Developing a System to Produce Organic Plug Transplants for Organic Strawberry Production

The USDA National Organic Standards require growers to use organically grown transplants for growing strawberries as an annual crop. However, organically grown strawberry plug transplants are not presently available in the U.S. or Canada. A study was conducted during fall 2002-03 wherein three types of plug mixes and fertilizers were evaluated for organic plug transplant production. Runner tips of ‘Camarosa’ strawberry were obtained from a nursery in North Carolina and planted in propagation trays. Our research demonstrated that good quality organic plug transplants can be produced under low-cost polyhouses by using organic plug mixes and organic fertilizers. Plants grown in a plug-mix containing ¼” pinebark and worm castings (1:1 v/v) needed to be irrigated more frequently as compared to those grown in plug mixes that contained untreated peat moss, coarse perlite, and medium vermiculite (2:1:1 v/v). Both Fertrell Super-N (4-2-4) and Fish-O-Mega (4-2-2) when used alone produced healthy transplants but caused ‘leaf burn’ when used together. Therefore, when used in combination, the concentrations of Fertrell Super-N and Fish-O-Mega may need to be reduced in order to avoid leaf burn. The cultivar used in this study (‘Camarosa’) is highly susceptible to anthracnose fruit rot disease which was a severe problem during the unusually wet and cold fall of 2002-03. Regardless of the type of plug-mix or fertilizer used, the non-marketable yields were greater than the marketable yields since many fruits that would have otherwise been marketable were rendered unfit for the market due to the severe outbreak of anthracnose fruit rot disease. Therefore, selecting cultivars that are resistant to anthracnose fruit rot will be necessary for organic strawberry cultivation in Florida. Disinfection of the runner tips prior to plug production by dipping in dilute solutions of Oxidate® or Chlorox® bleach may help reduce the incidence of this disease, and may ultimately result in improved yields.

Introduction

In the Southern region, strawberries are grown as an annual crop. Most of the production is done in Florida (6,900 acres) and North Carolina (1,800 acres), and small scale farmers in many other states grow strawberries as a cash crop for direct marketing. Even though strawberries are one of the most popular fruits in the United States, they are listed among the ten most avoidable foods due to high pesticide residues (Ames and Born, 2000). Methyl bromide, which is a class I ozone depleting substance and will be phased out by January 2005, is used as a soil-fumigant in 90% of the total strawberry acreage in Florida (ERS / USDA, 1999). Consumer awareness about the advantages of pesticide-free, organically grown produce is increasing and many consumers are willing to pay a premium price for organically grown strawberries (Pritts and Kovach, 2000). Organic strawberry production without methyl bromide can be an economically viable alternative for strawberry growers who wish to adopt an alternative method of strawberry production in the post-methyl bromide era. As a matter of fact, most organic strawberry growers use plug transplants produced in North Carolina or Nova Scotia, Canada that are not grown organically. The stock plants used in the production of these plug transplants are fumigated with methyl bromide and, the stock plants as well as the plug transplants are sprayed with synthetic pesticides. Presently, there are no wholesale transplant producers in the U.S. or Canada who can supply organically grown strawberry transplants. Organic strawberry growers have no other choice but to use conventionally grown plug transplants that have been sprayed with synthetic pesticides and derived from mother-plants that have been exposed to methyl-bromide. However, since October 2002, when the USDA National Organic Standards took effect, organic growers who grow strawberries as an annual crop are prohibited from using plugs that have been obtained from stock plants treated with prohibited materials like methyl bromide and other synthetic pesticides.

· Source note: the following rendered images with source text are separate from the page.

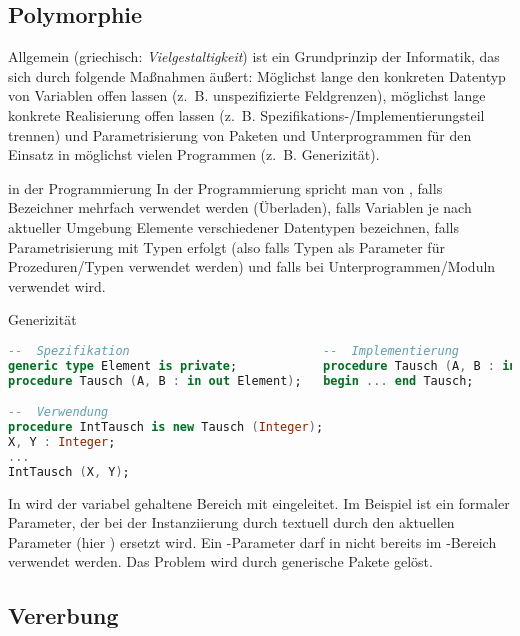 \subsection{%
    Polymorphie%
}

\begin{Def}{Allgemein}
     (griechisch: \emph{Vielgestaltigkeit}) ist ein
    Grundprinzip der Informatik, das sich durch folgende Maßnahmen äußert:
    Möglichst lange den konkreten Datentyp von Variablen offen lassen
    (z.~B. unspezifizierte Feldgrenzen), möglichst lange konkrete
    Realisierung offen lassen (z.~B. Spezifikations-/Implementierungsteil
    trennen) und Parametrisierung von Paketen und Unterprogrammen für den
    Einsatz in möglichst vielen Programmen (z.~B. Generizität).
\end{Def}

\begin{Def}{in der Programmierung}
    In der Programmierung spricht man von , falls
    Bezeichner mehrfach verwendet werden (Überladen), falls
    Variablen je nach aktueller Umgebung Elemente verschiedener Datentypen
    bezeichnen, falls Parametrisierung mit Typen erfolgt (also falls Typen als
    Parameter für Prozeduren/Typen verwendet werden) und falls
     bei Unterprogrammen/Moduln verwendet wird.
\end{Def}

\begin{Def}{Generizität}
\begin{lstlisting}[language=ada]
--  Spezifikation                           --  Implementierung
generic type Element is private;            procedure Tausch (A, B : in out Element) is ...
procedure Tausch (A, B : in out Element);   begin ... end Tausch;

--  Verwendung
procedure IntTausch is new Tausch (Integer);
X, Y : Integer;
...
IntTausch (X, Y);
\end{lstlisting}
    In \Ada{} wird der variabel gehaltene Bereich mit 
    eingeleitet.
    Im Beispiel ist  ein formaler Parameter, der bei der
    Instanziierung durch  textuell durch den aktuellen
    Parameter (hier ) ersetzt wird.
    Ein -Parameter darf in \Ada{} nicht bereits im
    -Bereich verwendet werden.
    Das Problem wird durch generische Pakete gelöst.
\end{Def}

\subsection{%
    Vererbung%
}

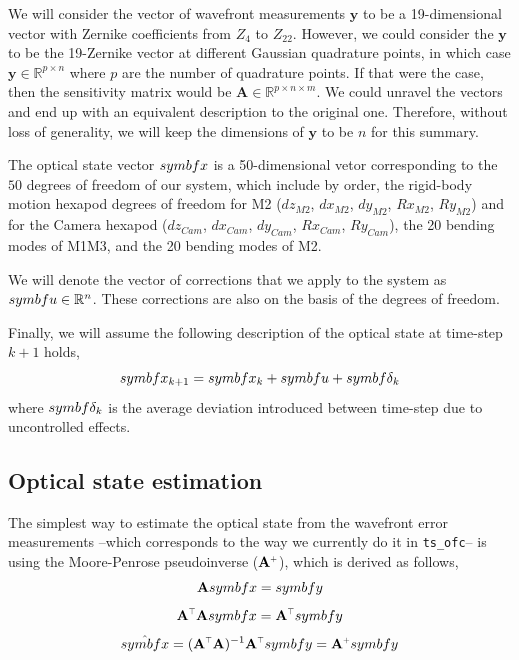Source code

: \documentclass[SE,authoryear,toc]{lsstdoc}
\renewcommand{\v}[1]{\mathbf{#1}}
\newcommand{\plus}{\scalebox{0.6}{$+$}}
\newcommand{\tr}{\scalebox{0.6}{$\top$}}
\begin{document}
We will consider the vector of wavefront measurements $\symbf{y}$ to be a 19-dimensional vector with Zernike coefficients from $Z_4$ to $Z_{22}$. However, we could consider the $\symbf{y}$ to be the 19-Zernike vector at different Gaussian quadrature points, in which case $\symbf{y} \in \mathbb{R}^{p \times n}$ where $p$ are the number of quadrature points. If that were the case, then the sensitivity matrix would be $\v{A} \in \mathbb{R}^{p \times n \times m}$. We could unravel the vectors and end up with an equivalent description to the original one. Therefore, without loss of generality, we will keep the dimensions of $\symbf{y}$ to be $n$ for this summary.

The optical state vector  $\\symbf{x}$ is a 50-dimensional vetor corresponding to the $50$ degrees of freedom of our system, which include by order, the rigid-body motion hexapod degrees of freedom for M2 ($dz_{M2}$, $dx_{M2}$, $dy_{M2}$, $Rx_{M2}$, $Ry_{M2}$) and for the Camera hexapod ($dz_{Cam}$, $dx_{Cam}$, $dy_{Cam}$, $Rx_{Cam}$, $Ry_{Cam}$), the 20 bending modes of M1M3, and the 20 bending modes of M2. 

We will denote the vector of corrections that we apply to the system as $\\symbf{u} \in \mathbb{R}^n$. These corrections are also on the basis of the degrees of freedom.

Finally, we will assume the following description of the optical state at time-step $k + 1$ holds, 
\begin{equation}\label{eq3}
    \\symbf{x}_{k + 1} = \\symbf{x}_{k} + \\symbf{u} + \\symbf{\delta}_{k}
\end{equation}
where $\\symbf{\delta}_{k}$ is the average deviation introduced between time-step due to uncontrolled effects.

\subsection*{Optical state estimation}
The simplest way to estimate the optical state from the wavefront error measurements --which corresponds to the way we currently do it in \texttt{ts\_ofc}-- is using the Moore-Penrose pseudoinverse ($\v{A}^{\plus}$), which is derived as follows,
\begin{equation*}
     \v{A}\\symbf{x} = \\symbf{y}
\end{equation*}
\begin{equation*}
     \v{A}^{\tr}\v{A}\\symbf{x} = \v{A}^{\tr}\\symbf{y}
\end{equation*}
\begin{equation*}
    \hat{\\symbf{x}} = (\v{A}^{\tr} \v{A})^{-1}\v{A}^{\tr}\\symbf{y} = \v{A}^{\plus}\\symbf{y}
\end{equation*}
\end{document}
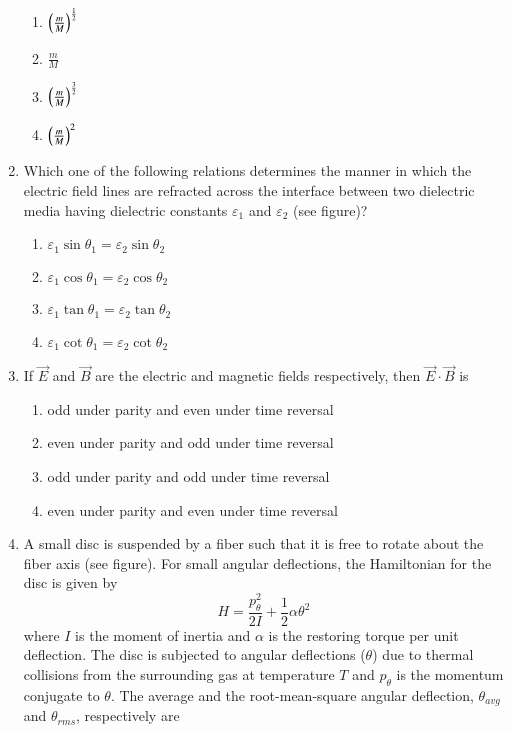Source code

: \documentclass[journal]{IEEEtran}
\begin{document}
\begin{enumerate}
\begin{enumerate}
\item $\left(\frac{m}{M}\right)^{\frac{1}{2}}$
\item $\frac{m}{M}$
\item $\left(\frac{m}{M}\right)^{\frac{3}{2}}$
\item $\left(\frac{m}{M}\right)^2$
\end{enumerate}

\item Which one of the following relations determines the manner in which the electric field lines are refracted across the interface between two dielectric media having dielectric constants $\varepsilon_1$ and $\varepsilon_2$ (see figure)?



\begin{enumerate}
\item $\varepsilon_1\sin{\theta_1}=\varepsilon_2\sin{\theta_2}$
\item $\varepsilon_1\cos{\theta_1}=\varepsilon_2\cos{\theta_2}$
\item $\varepsilon_1\tan{\theta_1}=\varepsilon_2\tan{\theta_2}$
\item $\varepsilon_1\cot{\theta_1}=\varepsilon_2\cot{\theta_2}$
\end{enumerate}

\item If $\vec{E}$ and $\vec{B}$ are the electric and magnetic fields respectively, then $\vec{E}\cdot\vec{B}$ is

\begin{enumerate}
\item odd under parity and even under time reversal
\item even under parity and odd under time reversal
\item odd under parity and odd under time reversal
\item even under parity and even under time reversal
\end{enumerate}

\item A small disc is suspended by a fiber such that it is free to rotate about the fiber axis (see figure). For small angular deflections, the Hamiltonian for the disc is given by $$H=\frac{p^2_\theta}{2I}+\frac{1}{2}\alpha\theta^2$$ where $I$ is the moment of inertia and $\alpha$ is the restoring torque per unit deflection. The disc is subjected to angular deflections ($\theta$) due to thermal collisions from the surrounding gas at temperature $T$ and $p_\theta$ is the momentum conjugate to $\theta$. The average and the root-mean-square angular deflection, $\theta_{avg}$ and $\theta_{rms}$, respectively are


\end{enumerate}
\end{document}
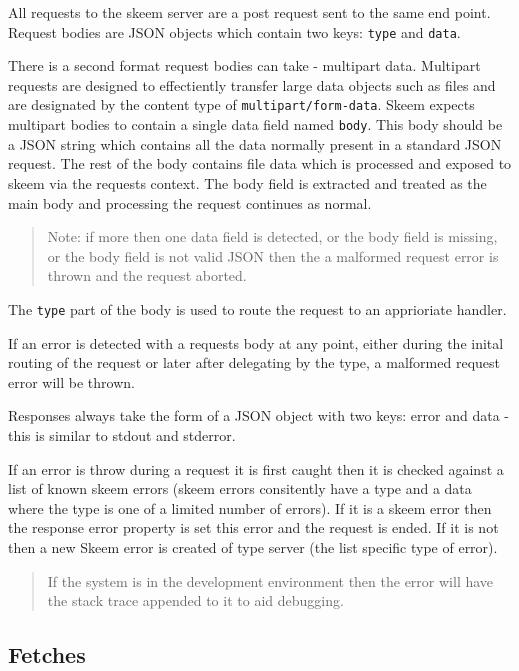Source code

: \documentclass[
  12pt,
]{article}
\newcommand{\passthrough}[1]{#1}
\begin{document}
All requests to the skeem server are a post request sent to the same end
point. Request bodies are JSON objects which contain two keys:
\passthrough{\lstinline!type!} and \passthrough{\lstinline!data!}.

There is a second format request bodies can take - multipart data.
Multipart requests are designed to effectiently transfer large data
objects such as files and are designated by the content type of
\passthrough{\lstinline!multipart/form-data!}. Skeem expects multipart
bodies to contain a single data field named
\passthrough{\lstinline!body!}. This body should be a JSON string which
contains all the data normally present in a standard JSON request. The
rest of the body contains file data which is processed and exposed to
skeem via the requests context. The body field is extracted and treated
as the main body and processing the request continues as normal.

\begin{quote}
Note: if more then one data field is detected, or the body field is
missing, or the body field is not valid JSON then the a malformed
request error is thrown and the request aborted.
\end{quote}

The \passthrough{\lstinline!type!} part of the body is used to route the
request to an apprioriate handler.

If an error is detected with a requests body at any point, either during
the inital routing of the request or later after delegating by the type,
a malformed request error will be thrown.

Responses always take the form of a JSON object with two keys: error and
data - this is similar to stdout and stderror.

If an error is throw during a request it is first caught then it is
checked against a list of known skeem errors (skeem errors consitently
have a type and a data where the type is one of a limited number of
errors). If it is a skeem error then the response error property is set
this error and the request is ended. If it is not then a new Skeem error
is created of type server (the list specific type of error).

\begin{quote}
If the system is in the development environment then the error will have
the stack trace appended to it to aid debugging.
\end{quote}

\hypertarget{fetches}{%
\subsection{Fetches}\label{fetches}}
\end{document}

The main objective of our project was to develop a system to grow organic strawberry plug transplants that can be produced by using low-cost polyhouse structures, locally available organic plug-mixes, and organic fertilizers. Our specific objectives were:
(1) develop a system for producing organic strawberry plug transplants under two kinds of protective structures and evaluating various organic plug-mixes and fertilization programs, (2) evaluate the performance of organic plug transplants in an existing organic farm, and
(3) extend the information obtained from this study to farmers in the Southern region.